PROMPT>
Find the word "INDEMNITY" in the listing; pull out each line holding it.

DATA UNDER STUDY>
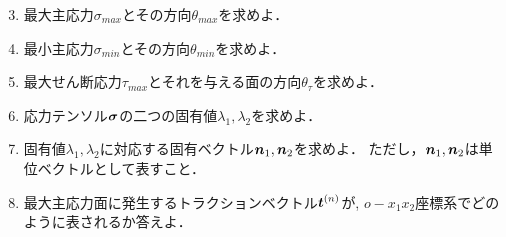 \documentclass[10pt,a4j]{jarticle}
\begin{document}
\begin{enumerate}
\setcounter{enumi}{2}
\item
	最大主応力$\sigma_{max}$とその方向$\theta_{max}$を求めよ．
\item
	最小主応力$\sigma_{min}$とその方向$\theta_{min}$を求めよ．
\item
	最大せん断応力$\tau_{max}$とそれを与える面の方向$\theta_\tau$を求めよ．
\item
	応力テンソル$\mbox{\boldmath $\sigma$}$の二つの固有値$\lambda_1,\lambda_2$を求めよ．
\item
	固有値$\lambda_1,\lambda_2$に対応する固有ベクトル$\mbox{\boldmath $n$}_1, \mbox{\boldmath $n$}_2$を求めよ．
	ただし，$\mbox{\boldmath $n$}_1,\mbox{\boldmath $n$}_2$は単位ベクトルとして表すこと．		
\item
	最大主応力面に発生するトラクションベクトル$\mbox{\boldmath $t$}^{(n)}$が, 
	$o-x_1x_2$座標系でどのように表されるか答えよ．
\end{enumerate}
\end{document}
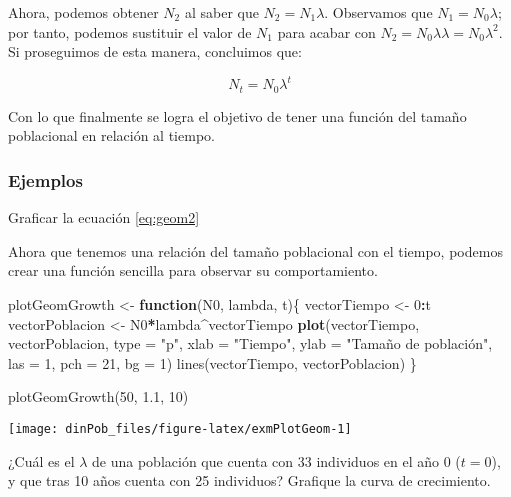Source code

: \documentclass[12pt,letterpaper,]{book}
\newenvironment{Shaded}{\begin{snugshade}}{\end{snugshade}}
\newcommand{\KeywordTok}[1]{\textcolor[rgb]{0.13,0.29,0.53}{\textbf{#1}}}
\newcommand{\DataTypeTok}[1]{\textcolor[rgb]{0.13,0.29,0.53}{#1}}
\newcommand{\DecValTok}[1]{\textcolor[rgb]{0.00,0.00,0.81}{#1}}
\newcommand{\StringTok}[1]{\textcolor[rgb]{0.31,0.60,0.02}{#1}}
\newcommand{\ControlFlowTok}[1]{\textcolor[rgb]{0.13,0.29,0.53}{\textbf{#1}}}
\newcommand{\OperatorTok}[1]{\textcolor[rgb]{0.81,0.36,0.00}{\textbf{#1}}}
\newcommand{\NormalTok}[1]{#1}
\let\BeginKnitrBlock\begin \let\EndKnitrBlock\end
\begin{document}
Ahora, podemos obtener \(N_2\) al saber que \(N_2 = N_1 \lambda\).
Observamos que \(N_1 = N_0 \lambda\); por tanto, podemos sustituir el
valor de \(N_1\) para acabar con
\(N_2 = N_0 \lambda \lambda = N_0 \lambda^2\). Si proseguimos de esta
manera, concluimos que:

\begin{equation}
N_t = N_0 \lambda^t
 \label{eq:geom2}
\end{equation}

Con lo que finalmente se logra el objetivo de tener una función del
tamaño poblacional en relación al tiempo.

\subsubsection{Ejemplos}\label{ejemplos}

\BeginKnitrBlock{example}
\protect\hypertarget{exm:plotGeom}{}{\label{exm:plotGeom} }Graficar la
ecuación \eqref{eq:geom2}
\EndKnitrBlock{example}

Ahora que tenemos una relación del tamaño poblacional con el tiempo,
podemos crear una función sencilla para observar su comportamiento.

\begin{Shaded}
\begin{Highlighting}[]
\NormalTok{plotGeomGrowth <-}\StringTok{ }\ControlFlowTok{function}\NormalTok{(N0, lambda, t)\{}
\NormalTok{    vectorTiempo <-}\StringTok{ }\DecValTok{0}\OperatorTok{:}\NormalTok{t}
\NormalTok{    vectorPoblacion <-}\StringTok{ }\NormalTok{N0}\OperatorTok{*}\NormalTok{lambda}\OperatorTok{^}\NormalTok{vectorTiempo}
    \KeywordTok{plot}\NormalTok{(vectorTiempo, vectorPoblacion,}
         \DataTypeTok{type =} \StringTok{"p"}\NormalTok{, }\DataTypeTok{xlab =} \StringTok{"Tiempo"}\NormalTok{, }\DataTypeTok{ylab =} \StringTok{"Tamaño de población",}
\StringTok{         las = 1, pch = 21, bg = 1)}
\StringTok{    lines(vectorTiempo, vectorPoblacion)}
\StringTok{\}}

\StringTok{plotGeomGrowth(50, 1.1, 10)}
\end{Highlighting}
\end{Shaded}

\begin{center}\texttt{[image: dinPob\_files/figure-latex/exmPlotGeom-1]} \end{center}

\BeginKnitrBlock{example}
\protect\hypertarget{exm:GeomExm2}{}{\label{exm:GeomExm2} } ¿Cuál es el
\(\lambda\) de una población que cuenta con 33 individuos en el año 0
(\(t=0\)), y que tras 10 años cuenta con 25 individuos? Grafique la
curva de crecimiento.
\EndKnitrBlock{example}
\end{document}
==
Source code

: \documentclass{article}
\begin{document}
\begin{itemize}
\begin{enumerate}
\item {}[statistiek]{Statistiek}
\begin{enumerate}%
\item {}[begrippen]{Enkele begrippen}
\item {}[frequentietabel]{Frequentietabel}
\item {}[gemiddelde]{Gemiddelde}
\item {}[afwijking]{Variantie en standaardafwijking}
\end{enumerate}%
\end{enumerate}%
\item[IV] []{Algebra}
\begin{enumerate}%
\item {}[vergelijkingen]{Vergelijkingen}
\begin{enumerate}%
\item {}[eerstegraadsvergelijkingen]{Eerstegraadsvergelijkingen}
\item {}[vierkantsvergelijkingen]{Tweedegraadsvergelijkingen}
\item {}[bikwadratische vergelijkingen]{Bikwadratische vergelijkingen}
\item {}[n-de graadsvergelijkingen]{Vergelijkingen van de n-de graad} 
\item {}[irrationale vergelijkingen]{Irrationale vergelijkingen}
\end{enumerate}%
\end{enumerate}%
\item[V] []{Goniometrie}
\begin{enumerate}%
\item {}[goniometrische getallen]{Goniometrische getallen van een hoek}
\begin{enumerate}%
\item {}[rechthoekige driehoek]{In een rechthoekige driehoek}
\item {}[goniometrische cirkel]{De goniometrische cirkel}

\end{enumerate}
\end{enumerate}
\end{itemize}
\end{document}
* * *
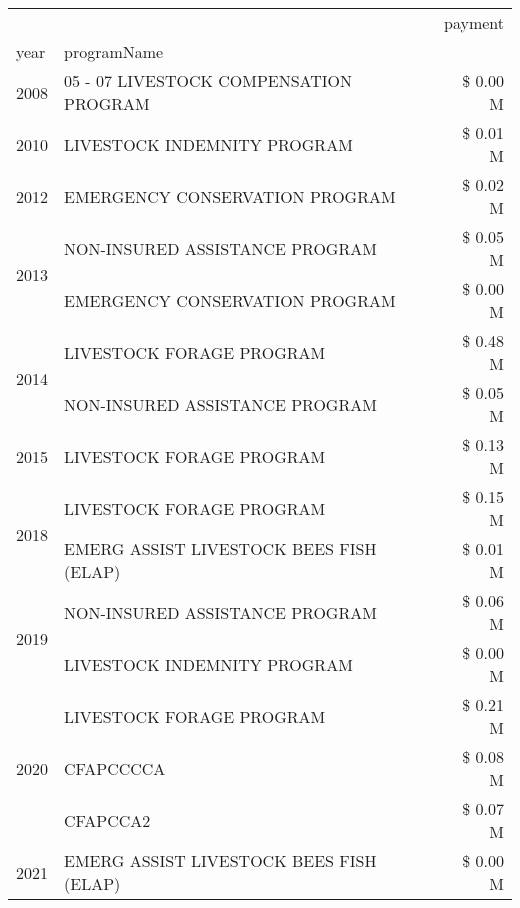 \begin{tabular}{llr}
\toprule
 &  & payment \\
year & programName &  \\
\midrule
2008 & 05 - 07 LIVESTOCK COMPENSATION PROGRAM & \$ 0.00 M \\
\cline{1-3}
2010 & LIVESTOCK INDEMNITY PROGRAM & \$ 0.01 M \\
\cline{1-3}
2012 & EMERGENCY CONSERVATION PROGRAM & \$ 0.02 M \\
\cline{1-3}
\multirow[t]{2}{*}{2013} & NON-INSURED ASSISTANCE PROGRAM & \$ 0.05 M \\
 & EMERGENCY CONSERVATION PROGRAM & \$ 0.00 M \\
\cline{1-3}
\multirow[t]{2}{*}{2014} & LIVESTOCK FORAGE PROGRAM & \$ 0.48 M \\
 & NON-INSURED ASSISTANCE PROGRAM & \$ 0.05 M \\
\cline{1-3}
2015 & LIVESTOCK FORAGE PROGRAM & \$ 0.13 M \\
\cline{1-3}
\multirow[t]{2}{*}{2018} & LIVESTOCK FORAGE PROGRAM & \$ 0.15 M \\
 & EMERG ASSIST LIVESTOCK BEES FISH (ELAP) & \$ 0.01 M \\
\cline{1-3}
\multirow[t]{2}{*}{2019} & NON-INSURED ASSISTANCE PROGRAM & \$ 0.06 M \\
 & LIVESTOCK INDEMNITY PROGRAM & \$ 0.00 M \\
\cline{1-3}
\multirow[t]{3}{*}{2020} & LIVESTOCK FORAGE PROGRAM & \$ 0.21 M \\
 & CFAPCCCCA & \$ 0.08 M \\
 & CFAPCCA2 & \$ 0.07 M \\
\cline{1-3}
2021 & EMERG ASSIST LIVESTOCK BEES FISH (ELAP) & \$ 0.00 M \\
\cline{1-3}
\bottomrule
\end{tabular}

EXPECTED ANSWER>
2010 & LIVESTOCK INDEMNITY PROGRAM & \$ 0.01 M \\
 & LIVESTOCK INDEMNITY PROGRAM & \$ 0.00 M \\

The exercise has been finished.